Exercise aim » Which lines below fall between the one containing "Web Apps (Chromium)" and the one containing "работы с progressive"? Repeat them exactly, counting both of those lines, and add nothing else.

Items listed in a dataset:
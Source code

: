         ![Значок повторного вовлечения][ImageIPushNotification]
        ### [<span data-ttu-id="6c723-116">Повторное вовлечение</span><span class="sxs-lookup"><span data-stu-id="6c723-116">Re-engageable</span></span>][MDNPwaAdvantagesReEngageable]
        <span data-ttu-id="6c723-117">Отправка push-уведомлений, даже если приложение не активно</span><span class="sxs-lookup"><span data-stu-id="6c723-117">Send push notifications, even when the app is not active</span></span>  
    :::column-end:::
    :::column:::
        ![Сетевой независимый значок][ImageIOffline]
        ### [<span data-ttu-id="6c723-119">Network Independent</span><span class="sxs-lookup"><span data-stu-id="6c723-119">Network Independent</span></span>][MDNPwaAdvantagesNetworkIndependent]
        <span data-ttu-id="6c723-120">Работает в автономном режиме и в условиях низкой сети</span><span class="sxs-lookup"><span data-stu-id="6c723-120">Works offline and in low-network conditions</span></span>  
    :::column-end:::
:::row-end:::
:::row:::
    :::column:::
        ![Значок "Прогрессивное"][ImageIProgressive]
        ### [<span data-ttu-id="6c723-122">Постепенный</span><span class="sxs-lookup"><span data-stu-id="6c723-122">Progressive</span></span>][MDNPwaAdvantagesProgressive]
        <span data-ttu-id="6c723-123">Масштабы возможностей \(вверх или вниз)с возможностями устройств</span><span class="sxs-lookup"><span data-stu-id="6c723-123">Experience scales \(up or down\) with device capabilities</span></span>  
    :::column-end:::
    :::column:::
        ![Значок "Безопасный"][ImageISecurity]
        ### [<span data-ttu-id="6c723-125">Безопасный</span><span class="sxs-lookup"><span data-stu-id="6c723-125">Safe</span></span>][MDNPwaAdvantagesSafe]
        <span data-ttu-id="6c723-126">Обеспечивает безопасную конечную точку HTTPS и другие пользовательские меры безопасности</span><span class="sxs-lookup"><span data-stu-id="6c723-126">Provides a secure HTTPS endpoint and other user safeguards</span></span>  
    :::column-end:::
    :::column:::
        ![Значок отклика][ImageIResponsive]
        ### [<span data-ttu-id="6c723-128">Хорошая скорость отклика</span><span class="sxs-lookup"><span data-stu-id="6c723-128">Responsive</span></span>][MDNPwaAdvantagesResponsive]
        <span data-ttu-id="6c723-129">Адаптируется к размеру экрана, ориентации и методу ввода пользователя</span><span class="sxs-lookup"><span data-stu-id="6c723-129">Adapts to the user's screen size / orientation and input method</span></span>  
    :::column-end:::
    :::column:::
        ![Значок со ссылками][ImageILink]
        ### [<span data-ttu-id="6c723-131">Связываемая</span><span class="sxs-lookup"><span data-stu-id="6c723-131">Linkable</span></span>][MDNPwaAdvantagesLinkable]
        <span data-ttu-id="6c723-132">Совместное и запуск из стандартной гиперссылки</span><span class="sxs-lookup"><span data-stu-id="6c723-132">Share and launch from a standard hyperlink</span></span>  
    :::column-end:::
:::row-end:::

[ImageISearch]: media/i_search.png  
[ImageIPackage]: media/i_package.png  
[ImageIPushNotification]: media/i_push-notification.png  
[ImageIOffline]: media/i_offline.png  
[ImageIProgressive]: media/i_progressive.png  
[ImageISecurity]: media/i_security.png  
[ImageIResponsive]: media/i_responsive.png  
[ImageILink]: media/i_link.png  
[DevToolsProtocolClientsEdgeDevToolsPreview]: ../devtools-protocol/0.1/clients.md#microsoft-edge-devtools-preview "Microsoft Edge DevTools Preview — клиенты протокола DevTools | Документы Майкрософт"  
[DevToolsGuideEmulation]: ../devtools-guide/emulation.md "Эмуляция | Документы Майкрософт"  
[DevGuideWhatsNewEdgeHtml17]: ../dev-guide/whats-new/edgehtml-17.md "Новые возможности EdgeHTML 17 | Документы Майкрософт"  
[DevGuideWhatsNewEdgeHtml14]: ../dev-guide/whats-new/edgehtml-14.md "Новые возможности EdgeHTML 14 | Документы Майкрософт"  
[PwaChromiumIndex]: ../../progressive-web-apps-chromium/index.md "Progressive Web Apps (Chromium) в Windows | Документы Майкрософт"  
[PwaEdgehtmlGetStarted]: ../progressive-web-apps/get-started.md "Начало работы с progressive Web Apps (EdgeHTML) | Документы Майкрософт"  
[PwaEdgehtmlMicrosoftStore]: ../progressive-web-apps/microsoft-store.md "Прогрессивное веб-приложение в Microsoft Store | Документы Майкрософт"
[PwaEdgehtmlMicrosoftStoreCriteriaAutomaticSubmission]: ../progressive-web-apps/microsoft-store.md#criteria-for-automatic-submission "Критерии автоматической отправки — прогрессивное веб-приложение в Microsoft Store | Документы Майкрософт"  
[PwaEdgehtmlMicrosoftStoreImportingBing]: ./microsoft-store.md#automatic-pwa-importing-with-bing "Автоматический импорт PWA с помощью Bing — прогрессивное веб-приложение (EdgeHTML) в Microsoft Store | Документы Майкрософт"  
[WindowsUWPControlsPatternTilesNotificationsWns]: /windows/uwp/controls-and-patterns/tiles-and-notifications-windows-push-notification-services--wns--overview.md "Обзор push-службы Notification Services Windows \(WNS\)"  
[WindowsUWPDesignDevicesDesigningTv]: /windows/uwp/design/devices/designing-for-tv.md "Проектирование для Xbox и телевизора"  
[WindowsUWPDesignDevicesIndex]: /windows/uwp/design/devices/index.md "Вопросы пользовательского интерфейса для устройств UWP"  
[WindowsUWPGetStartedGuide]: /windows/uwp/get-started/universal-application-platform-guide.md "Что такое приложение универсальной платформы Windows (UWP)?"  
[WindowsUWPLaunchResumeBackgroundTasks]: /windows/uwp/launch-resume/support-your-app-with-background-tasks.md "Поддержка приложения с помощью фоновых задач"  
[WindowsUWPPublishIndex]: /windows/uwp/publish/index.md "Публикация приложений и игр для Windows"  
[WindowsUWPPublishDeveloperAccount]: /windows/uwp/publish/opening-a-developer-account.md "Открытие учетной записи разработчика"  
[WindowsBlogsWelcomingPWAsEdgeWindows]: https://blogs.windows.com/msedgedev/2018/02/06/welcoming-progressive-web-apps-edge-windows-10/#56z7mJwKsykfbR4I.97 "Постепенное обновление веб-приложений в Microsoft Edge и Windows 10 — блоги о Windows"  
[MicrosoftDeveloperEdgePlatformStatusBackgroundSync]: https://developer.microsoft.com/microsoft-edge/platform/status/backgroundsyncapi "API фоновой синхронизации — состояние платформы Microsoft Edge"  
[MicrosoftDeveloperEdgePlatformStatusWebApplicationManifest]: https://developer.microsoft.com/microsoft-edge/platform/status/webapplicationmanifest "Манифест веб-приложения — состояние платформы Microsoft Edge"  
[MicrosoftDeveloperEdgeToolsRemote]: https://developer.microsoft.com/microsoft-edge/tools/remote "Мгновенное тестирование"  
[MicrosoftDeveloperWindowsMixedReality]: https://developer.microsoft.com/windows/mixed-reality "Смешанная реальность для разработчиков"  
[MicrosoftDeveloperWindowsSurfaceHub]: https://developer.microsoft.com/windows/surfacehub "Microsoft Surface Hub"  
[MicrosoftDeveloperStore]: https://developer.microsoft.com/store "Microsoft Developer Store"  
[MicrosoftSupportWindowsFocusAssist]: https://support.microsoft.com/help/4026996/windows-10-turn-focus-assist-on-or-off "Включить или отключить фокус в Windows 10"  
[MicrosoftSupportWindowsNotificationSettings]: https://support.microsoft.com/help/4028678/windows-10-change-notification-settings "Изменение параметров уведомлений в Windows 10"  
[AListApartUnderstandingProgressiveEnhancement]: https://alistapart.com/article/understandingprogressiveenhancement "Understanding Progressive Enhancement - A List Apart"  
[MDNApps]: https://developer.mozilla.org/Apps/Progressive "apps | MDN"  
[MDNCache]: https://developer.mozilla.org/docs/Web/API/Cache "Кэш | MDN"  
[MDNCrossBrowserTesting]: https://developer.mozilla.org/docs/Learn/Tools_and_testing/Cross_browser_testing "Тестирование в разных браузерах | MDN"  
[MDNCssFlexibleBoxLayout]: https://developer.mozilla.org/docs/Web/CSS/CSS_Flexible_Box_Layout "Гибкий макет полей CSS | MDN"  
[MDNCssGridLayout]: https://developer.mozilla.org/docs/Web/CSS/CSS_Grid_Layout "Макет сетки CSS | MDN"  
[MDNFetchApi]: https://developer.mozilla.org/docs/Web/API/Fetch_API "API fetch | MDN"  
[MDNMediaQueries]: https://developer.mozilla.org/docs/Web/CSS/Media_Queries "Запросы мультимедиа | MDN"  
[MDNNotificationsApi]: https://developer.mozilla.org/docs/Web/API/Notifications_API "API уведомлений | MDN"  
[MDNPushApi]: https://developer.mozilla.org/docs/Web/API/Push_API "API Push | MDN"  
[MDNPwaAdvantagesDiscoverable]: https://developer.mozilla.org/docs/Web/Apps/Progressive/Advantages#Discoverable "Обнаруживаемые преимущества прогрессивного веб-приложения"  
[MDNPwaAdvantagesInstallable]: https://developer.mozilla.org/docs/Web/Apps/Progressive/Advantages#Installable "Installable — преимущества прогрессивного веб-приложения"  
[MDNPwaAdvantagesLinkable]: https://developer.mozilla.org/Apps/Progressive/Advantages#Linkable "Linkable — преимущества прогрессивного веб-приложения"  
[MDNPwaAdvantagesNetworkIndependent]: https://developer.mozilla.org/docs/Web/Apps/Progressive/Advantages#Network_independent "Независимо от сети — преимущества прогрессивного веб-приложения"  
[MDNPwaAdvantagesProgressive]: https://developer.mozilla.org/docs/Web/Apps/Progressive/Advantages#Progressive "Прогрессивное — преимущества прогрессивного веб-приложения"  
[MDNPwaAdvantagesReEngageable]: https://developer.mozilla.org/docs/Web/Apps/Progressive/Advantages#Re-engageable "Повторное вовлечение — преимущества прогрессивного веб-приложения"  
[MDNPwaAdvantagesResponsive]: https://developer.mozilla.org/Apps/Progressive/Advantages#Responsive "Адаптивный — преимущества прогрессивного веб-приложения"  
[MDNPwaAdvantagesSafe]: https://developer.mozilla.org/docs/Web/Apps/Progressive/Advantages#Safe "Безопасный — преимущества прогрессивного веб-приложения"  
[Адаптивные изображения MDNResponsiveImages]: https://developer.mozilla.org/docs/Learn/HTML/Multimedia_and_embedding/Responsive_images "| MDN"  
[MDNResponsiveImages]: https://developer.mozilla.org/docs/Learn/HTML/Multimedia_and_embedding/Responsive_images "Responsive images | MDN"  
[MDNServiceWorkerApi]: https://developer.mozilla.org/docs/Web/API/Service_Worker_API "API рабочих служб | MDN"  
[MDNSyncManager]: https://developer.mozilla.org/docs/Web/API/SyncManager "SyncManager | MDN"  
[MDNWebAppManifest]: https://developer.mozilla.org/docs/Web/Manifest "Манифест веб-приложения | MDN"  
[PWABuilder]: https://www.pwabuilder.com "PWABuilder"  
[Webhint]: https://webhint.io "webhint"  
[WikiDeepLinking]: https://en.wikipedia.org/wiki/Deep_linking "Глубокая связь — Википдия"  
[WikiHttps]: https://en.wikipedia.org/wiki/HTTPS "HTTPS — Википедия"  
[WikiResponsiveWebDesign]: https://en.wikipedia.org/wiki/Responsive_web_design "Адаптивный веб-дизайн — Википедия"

Output for this task »
[PwaChromiumIndex]: ../../progressive-web-apps-chromium/index.md "Progressive Web Apps (Chromium) в Windows | Документы Майкрософт"  
[PwaEdgehtmlGetStarted]: ../progressive-web-apps/get-started.md "Начало работы с progressive Web Apps (EdgeHTML) | Документы Майкрософт"  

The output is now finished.